● **TASK GOAL**: Every entry below should be written out exactly, and no image should appear.

● **DATA IN THIS EXERCISE**:
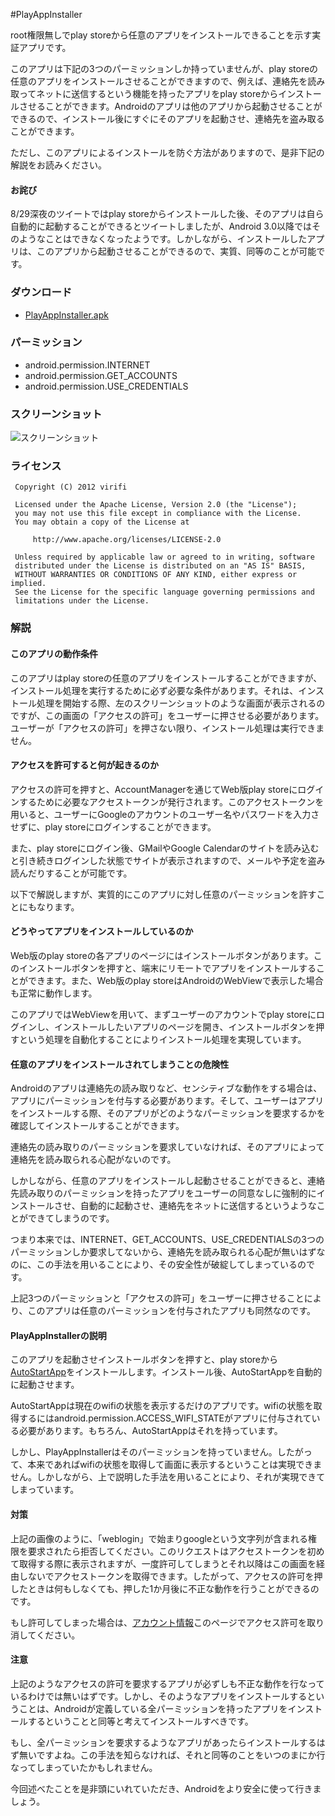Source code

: #PlayAppInstaller

root権限無しでplay storeから任意のアプリをインストールできることを示す実証アプリです。

このアプリは下記の3つのパーミッションしか持っていませんが、play storeの任意のアプリをインストールさせることができますので、例えば、連絡先を読み取ってネットに送信するという機能を持ったアプリをplay storeからインストールさせることができます。Androidのアプリは他のアプリから起動させることができるので、インストール後にすぐにそのアプリを起動させ、連絡先を盗み取ることができます。

ただし、このアプリによるインストールを防ぐ方法がありますので、是非下記の解説をお読みください。

#### お詫び

8/29深夜のツイートではplay storeからインストールした後、そのアプリは自ら自動的に起動することができるとツイートしましたが、Android 3.0以降ではそのようなことはできなくなったようです。しかしながら、インストールしたアプリは、このアプリから起動させることができるので、実質、同等のことが可能です。

### ダウンロード

* [PlayAppInstaller.apk](https://github.com/downloads/virifi/PlayAppInstaller/PlayAppInstaller.apk) 


### パーミッション

* android.permission.INTERNET 
* android.permission.GET_ACCOUNTS 
* android.permission.USE_CREDENTIALS 

### スクリーンショット

![スクリーンショット](https://raw.github.com/virifi/PlayAppInstaller/master/readme_imgs/screenshot1.png)

### ライセンス

```
 Copyright (C) 2012 virifi 

 Licensed under the Apache License, Version 2.0 (the "License"); 
 you may not use this file except in compliance with the License. 
 You may obtain a copy of the License at
 
     http://www.apache.org/licenses/LICENSE-2.0

 Unless required by applicable law or agreed to in writing, software 
 distributed under the License is distributed on an "AS IS" BASIS, 
 WITHOUT WARRANTIES OR CONDITIONS OF ANY KIND, either express or implied. 
 See the License for the specific language governing permissions and 
 limitations under the License. 
 ```

### 解説

#### このアプリの動作条件

このアプリはplay storeの任意のアプリをインストールすることができますが、インストール処理を実行するために必ず必要な条件があります。それは、インストール処理を開始する際、左のスクリーンショットのような画面が表示されるのですが、この画面の「アクセスの許可」をユーザーに押させる必要があります。ユーザーが「アクセスの許可」を押さない限り、インストール処理は実行できません。

#### アクセスを許可すると何が起きるのか

アクセスの許可を押すと、AccountManagerを通じてWeb版play storeにログインするために必要なアクセストークンが発行されます。このアクセストークンを用いると、ユーザーにGoogleのアカウントのユーザー名やパスワードを入力させずに、play storeにログインすることができます。

また、play storeにログイン後、GMailやGoogle Calendarのサイトを読み込むと引き続きログインした状態でサイトが表示されますので、メールや予定を盗み読んだりすることが可能です。

以下で解説しますが、実質的にこのアプリに対し任意のパーミッションを許すことにもなります。

#### どうやってアプリをインストールしているのか

Web版のplay storeの各アプリのページにはインストールボタンがあります。このインストールボタンを押すと、端末にリモートでアプリをインストールすることができます。また、Web版のplay storeはAndroidのWebViewで表示した場合も正常に動作します。

このアプリではWebViewを用いて、まずユーザーのアカウントでplay storeにログインし、インストールしたいアプリのページを開き、インストールボタンを押すという処理を自動化することによりインストール処理を実現しています。

#### 任意のアプリをインストールされてしまうことの危険性

Androidのアプリは連絡先の読み取りなど、センシティブな動作をする場合は、アプリにパーミッションを付与する必要があります。そして、ユーザーはアプリをインストールする際、そのアプリがどのようなパーミッションを要求するかを確認してインストールすることができます。

連絡先の読み取りのパーミッションを要求していなければ、そのアプリによって連絡先を読み取られる心配がないのです。

しかしながら、任意のアプリをインストールし起動させることができると、連絡先読み取りのパーミッションを持ったアプリをユーザーの同意なしに強制的にインストールさせ、自動的に起動させ、連絡先をネットに送信するというようなことができてしまうのです。

つまり本来では、INTERNET、GET_ACCOUNTS、USE_CREDENTIALSの3つのパーミッションしか要求してないから、連絡先を読み取られる心配が無いはずなのに、この手法を用いることにより、その安全性が破綻してしまっているのです。

上記3つのパーミッションと「アクセスの許可」をユーザーに押させることにより、このアプリは任意のパーミッションを付与されたアプリも同然なのです。

#### PlayAppInstallerの説明

このアプリを起動させインストールボタンを押すと、play storeから[AutoStartApp](https://play.google.com/store/apps/details?id=net.virifi.android.autostartapp)をインストールします。インストール後、AutoStartAppを自動的に起動させます。

AutoStartAppは現在のwifiの状態を表示するだけのアプリです。wifiの状態を取得するにはandroid.permission.ACCESS_WIFI_STATEがアプリに付与されている必要があります。もちろん、AutoStartAppはそれを持っています。

しかし、PlayAppInstallerはそのパーミッションを持っていません。したがって、本来であればwifiの状態を取得して画面に表示するということは実現できません。しかしながら、上で説明した手法を用いることにより、それが実現できてしまっています。

#### 対策

上記の画像のように、「weblogin」で始まりgoogleという文字列が含まれる権限を要求されたら拒否してください。このリクエストはアクセストークンを初めて取得する際に表示されますが、一度許可してしまうとそれ以降はこの画面を経由しないでアクセストークンを取得できます。したがって、アクセスの許可を押したときは何もしなくても、押した1か月後に不正な動作を行うことができるのです。

もし許可してしまった場合は、[アカウント情報](https://accounts.google.com/b/0/IssuedAuthSubTokens)このページでアクセス許可を取り消してください。

#### 注意

上記のようなアクセスの許可を要求するアプリが必ずしも不正な動作を行なっているわけでは無いはずです。しかし、そのようなアプリをインストールするということは、Androidが定義している全パーミッションを持ったアプリをインストールするということと同等と考えてインストールすべきです。

もし、全パーミッションを要求するようなアプリがあったらインストールするはず無いですよね。この手法を知らなければ、それと同等のことをいつのまにか行なってしまっていたかもしれません。

今回述べたことを是非頭にいれていただき、Androidをより安全に使って行きましょう。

● **WORKED SOLUTION**:
Source code

: #PlayAppInstaller

root権限無しでplay storeから任意のアプリをインストールできることを示す実証アプリです。

このアプリは下記の3つのパーミッションしか持っていませんが、play storeの任意のアプリをインストールさせることができますので、例えば、連絡先を読み取ってネットに送信するという機能を持ったアプリをplay storeからインストールさせることができます。Androidのアプリは他のアプリから起動させることができるので、インストール後にすぐにそのアプリを起動させ、連絡先を盗み取ることができます。

ただし、このアプリによるインストールを防ぐ方法がありますので、是非下記の解説をお読みください。

#### お詫び

8/29深夜のツイートではplay storeからインストールした後、そのアプリは自ら自動的に起動することができるとツイートしましたが、Android 3.0以降ではそのようなことはできなくなったようです。しかしながら、インストールしたアプリは、このアプリから起動させることができるので、実質、同等のことが可能です。

### ダウンロード

* [PlayAppInstaller.apk](https://github.com/downloads/virifi/PlayAppInstaller/PlayAppInstaller.apk) 


### パーミッション

* android.permission.INTERNET 
* android.permission.GET_ACCOUNTS 
* android.permission.USE_CREDENTIALS 

### スクリーンショット

![スクリーンショット](https://raw.github.com/virifi/PlayAppInstaller/master/readme_imgs/screenshot1.png)

### ライセンス

```
 Copyright (C) 2012 virifi 

 Licensed under the Apache License, Version 2.0 (the "License"); 
 you may not use this file except in compliance with the License. 
 You may obtain a copy of the License at
 
     http://www.apache.org/licenses/LICENSE-2.0

 Unless required by applicable law or agreed to in writing, software 
 distributed under the License is distributed on an "AS IS" BASIS, 
 WITHOUT WARRANTIES OR CONDITIONS OF ANY KIND, either express or implied. 
 See the License for the specific language governing permissions and 
 limitations under the License. 
 ```

### 解説

#### このアプリの動作条件

このアプリはplay storeの任意のアプリをインストールすることができますが、インストール処理を実行するために必ず必要な条件があります。それは、インストール処理を開始する際、左のスクリーンショットのような画面が表示されるのですが、この画面の「アクセスの許可」をユーザーに押させる必要があります。ユーザーが「アクセスの許可」を押さない限り、インストール処理は実行できません。

#### アクセスを許可すると何が起きるのか

アクセスの許可を押すと、AccountManagerを通じてWeb版play storeにログインするために必要なアクセストークンが発行されます。このアクセストークンを用いると、ユーザーにGoogleのアカウントのユーザー名やパスワードを入力させずに、play storeにログインすることができます。

また、play storeにログイン後、GMailやGoogle Calendarのサイトを読み込むと引き続きログインした状態でサイトが表示されますので、メールや予定を盗み読んだりすることが可能です。

以下で解説しますが、実質的にこのアプリに対し任意のパーミッションを許すことにもなります。

#### どうやってアプリをインストールしているのか

Web版のplay storeの各アプリのページにはインストールボタンがあります。このインストールボタンを押すと、端末にリモートでアプリをインストールすることができます。また、Web版のplay storeはAndroidのWebViewで表示した場合も正常に動作します。

このアプリではWebViewを用いて、まずユーザーのアカウントでplay storeにログインし、インストールしたいアプリのページを開き、インストールボタンを押すという処理を自動化することによりインストール処理を実現しています。

#### 任意のアプリをインストールされてしまうことの危険性

Androidのアプリは連絡先の読み取りなど、センシティブな動作をする場合は、アプリにパーミッションを付与する必要があります。そして、ユーザーはアプリをインストールする際、そのアプリがどのようなパーミッションを要求するかを確認してインストールすることができます。

連絡先の読み取りのパーミッションを要求していなければ、そのアプリによって連絡先を読み取られる心配がないのです。

しかしながら、任意のアプリをインストールし起動させることができると、連絡先読み取りのパーミッションを持ったアプリをユーザーの同意なしに強制的にインストールさせ、自動的に起動させ、連絡先をネットに送信するというようなことができてしまうのです。

つまり本来では、INTERNET、GET_ACCOUNTS、USE_CREDENTIALSの3つのパーミッションしか要求してないから、連絡先を読み取られる心配が無いはずなのに、この手法を用いることにより、その安全性が破綻してしまっているのです。

上記3つのパーミッションと「アクセスの許可」をユーザーに押させることにより、このアプリは任意のパーミッションを付与されたアプリも同然なのです。

#### PlayAppInstallerの説明

このアプリを起動させインストールボタンを押すと、play storeから[AutoStartApp](https://play.google.com/store/apps/details?id=net.virifi.android.autostartapp)をインストールします。インストール後、AutoStartAppを自動的に起動させます。

AutoStartAppは現在のwifiの状態を表示するだけのアプリです。wifiの状態を取得するにはandroid.permission.ACCESS_WIFI_STATEがアプリに付与されている必要があります。もちろん、AutoStartAppはそれを持っています。

しかし、PlayAppInstallerはそのパーミッションを持っていません。したがって、本来であればwifiの状態を取得して画面に表示するということは実現できません。しかしながら、上で説明した手法を用いることにより、それが実現できてしまっています。

#### 対策

上記の画像のように、「weblogin」で始まりgoogleという文字列が含まれる権限を要求されたら拒否してください。このリクエストはアクセストークンを初めて取得する際に表示されますが、一度許可してしまうとそれ以降はこの画面を経由しないでアクセストークンを取得できます。したがって、アクセスの許可を押したときは何もしなくても、押した1か月後に不正な動作を行うことができるのです。

もし許可してしまった場合は、[アカウント情報](https://accounts.google.com/b/0/IssuedAuthSubTokens)このページでアクセス許可を取り消してください。

#### 注意

上記のようなアクセスの許可を要求するアプリが必ずしも不正な動作を行なっているわけでは無いはずです。しかし、そのようなアプリをインストールするということは、Androidが定義している全パーミッションを持ったアプリをインストールするということと同等と考えてインストールすべきです。

もし、全パーミッションを要求するようなアプリがあったらインストールするはず無いですよね。この手法を知らなければ、それと同等のことをいつのまにか行なってしまっていたかもしれません。

今回述べたことを是非頭にいれていただき、Androidをより安全に使って行きましょう。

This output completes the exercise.